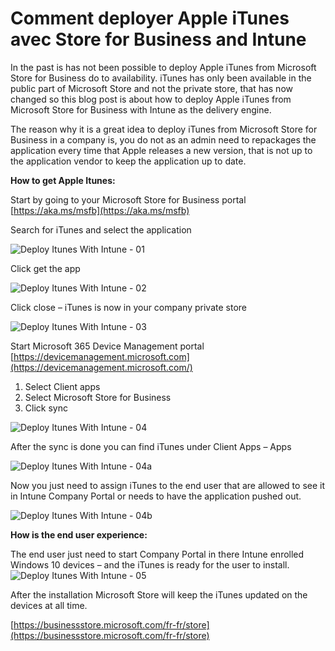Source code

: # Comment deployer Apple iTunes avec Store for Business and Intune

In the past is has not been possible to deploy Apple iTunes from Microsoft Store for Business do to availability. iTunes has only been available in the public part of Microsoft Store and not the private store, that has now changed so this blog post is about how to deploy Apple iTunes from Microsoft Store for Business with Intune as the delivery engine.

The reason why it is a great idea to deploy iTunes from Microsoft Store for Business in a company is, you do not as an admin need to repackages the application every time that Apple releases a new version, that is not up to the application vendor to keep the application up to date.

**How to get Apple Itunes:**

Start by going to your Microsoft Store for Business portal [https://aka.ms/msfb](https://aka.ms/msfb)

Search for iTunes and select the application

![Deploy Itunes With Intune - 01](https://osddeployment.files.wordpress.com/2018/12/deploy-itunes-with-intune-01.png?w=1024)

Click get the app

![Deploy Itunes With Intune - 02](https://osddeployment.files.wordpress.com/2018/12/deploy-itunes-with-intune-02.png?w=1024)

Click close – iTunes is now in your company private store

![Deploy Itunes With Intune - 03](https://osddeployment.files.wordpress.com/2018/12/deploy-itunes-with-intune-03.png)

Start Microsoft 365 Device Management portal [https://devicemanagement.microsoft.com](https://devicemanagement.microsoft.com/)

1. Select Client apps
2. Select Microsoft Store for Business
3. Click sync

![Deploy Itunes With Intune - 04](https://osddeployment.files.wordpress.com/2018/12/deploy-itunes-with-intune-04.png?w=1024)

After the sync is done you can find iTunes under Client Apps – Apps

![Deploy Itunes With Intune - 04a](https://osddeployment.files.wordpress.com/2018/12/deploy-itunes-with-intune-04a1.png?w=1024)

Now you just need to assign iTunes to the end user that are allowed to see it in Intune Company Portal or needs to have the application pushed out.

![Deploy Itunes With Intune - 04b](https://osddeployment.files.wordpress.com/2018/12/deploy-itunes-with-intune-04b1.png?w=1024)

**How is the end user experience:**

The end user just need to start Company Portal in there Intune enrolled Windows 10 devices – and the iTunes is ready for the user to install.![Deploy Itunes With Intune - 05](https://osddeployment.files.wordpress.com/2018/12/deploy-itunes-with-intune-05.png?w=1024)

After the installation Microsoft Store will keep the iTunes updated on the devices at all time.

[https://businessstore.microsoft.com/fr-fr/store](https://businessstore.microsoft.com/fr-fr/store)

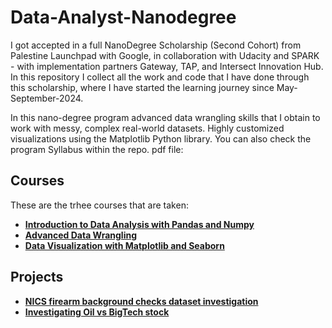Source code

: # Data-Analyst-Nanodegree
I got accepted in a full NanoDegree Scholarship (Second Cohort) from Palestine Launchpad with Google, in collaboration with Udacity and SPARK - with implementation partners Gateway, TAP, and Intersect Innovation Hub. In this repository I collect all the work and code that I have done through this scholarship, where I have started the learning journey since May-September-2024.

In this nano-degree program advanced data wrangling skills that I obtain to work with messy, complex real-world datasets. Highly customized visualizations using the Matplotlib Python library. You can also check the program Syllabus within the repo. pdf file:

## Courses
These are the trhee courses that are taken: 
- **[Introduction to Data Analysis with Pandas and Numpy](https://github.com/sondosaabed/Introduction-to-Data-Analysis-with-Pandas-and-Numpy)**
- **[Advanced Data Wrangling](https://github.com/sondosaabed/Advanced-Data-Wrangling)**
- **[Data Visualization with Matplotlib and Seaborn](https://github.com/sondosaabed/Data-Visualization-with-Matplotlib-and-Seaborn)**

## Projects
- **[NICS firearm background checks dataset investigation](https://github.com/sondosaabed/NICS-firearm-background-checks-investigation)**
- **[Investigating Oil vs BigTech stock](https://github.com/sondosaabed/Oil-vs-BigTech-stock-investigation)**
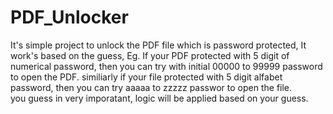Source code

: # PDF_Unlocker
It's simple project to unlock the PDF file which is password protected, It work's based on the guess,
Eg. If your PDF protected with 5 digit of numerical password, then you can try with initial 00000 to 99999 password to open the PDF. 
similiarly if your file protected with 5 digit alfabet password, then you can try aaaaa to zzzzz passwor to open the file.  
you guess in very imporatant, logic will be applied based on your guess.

==

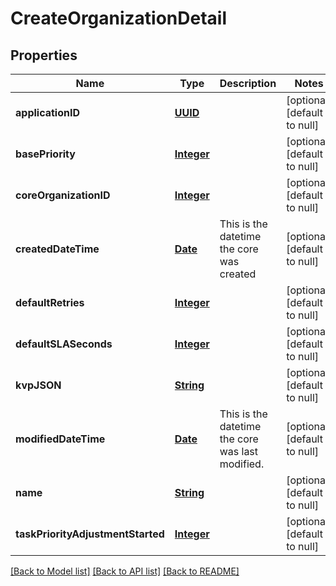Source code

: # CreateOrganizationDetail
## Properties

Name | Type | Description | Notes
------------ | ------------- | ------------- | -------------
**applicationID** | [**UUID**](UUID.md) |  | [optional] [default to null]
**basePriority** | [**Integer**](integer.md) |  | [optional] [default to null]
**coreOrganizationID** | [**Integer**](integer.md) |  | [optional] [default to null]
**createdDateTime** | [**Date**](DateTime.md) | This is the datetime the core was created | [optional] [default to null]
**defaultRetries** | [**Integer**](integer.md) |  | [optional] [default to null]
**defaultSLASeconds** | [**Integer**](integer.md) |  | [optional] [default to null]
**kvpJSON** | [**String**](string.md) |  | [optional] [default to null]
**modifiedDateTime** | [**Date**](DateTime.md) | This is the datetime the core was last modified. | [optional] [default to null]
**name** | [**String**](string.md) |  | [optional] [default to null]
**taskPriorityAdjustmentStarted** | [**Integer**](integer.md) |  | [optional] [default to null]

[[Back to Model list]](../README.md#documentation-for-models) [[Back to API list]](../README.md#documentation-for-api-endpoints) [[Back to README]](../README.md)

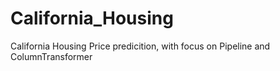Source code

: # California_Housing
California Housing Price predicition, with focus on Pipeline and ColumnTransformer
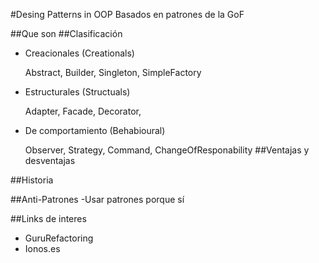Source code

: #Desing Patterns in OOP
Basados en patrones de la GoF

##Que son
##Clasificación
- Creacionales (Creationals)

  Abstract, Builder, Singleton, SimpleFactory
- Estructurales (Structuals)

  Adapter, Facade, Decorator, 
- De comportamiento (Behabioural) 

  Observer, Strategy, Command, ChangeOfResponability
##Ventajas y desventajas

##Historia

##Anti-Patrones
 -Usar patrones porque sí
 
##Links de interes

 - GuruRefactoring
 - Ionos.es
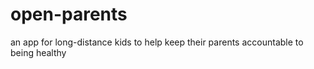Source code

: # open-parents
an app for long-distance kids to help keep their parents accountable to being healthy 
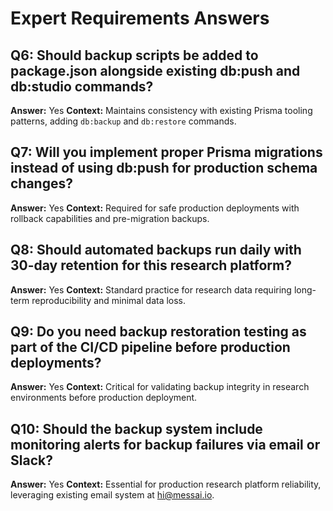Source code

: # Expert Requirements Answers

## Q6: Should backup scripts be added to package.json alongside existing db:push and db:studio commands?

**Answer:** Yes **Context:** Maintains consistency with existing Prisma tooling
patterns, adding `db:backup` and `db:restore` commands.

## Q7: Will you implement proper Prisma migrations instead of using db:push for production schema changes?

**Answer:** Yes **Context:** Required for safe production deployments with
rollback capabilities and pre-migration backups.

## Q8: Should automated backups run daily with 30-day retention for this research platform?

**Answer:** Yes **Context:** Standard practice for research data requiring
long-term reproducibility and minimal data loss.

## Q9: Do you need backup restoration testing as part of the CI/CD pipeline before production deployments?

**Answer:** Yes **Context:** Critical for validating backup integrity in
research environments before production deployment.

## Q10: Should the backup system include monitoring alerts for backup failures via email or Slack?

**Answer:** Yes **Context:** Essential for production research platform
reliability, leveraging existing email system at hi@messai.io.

→ **What the task requires**: Would you count the lines in the data that contain "guess" and answer with only the number?

→ **Task answer**: 2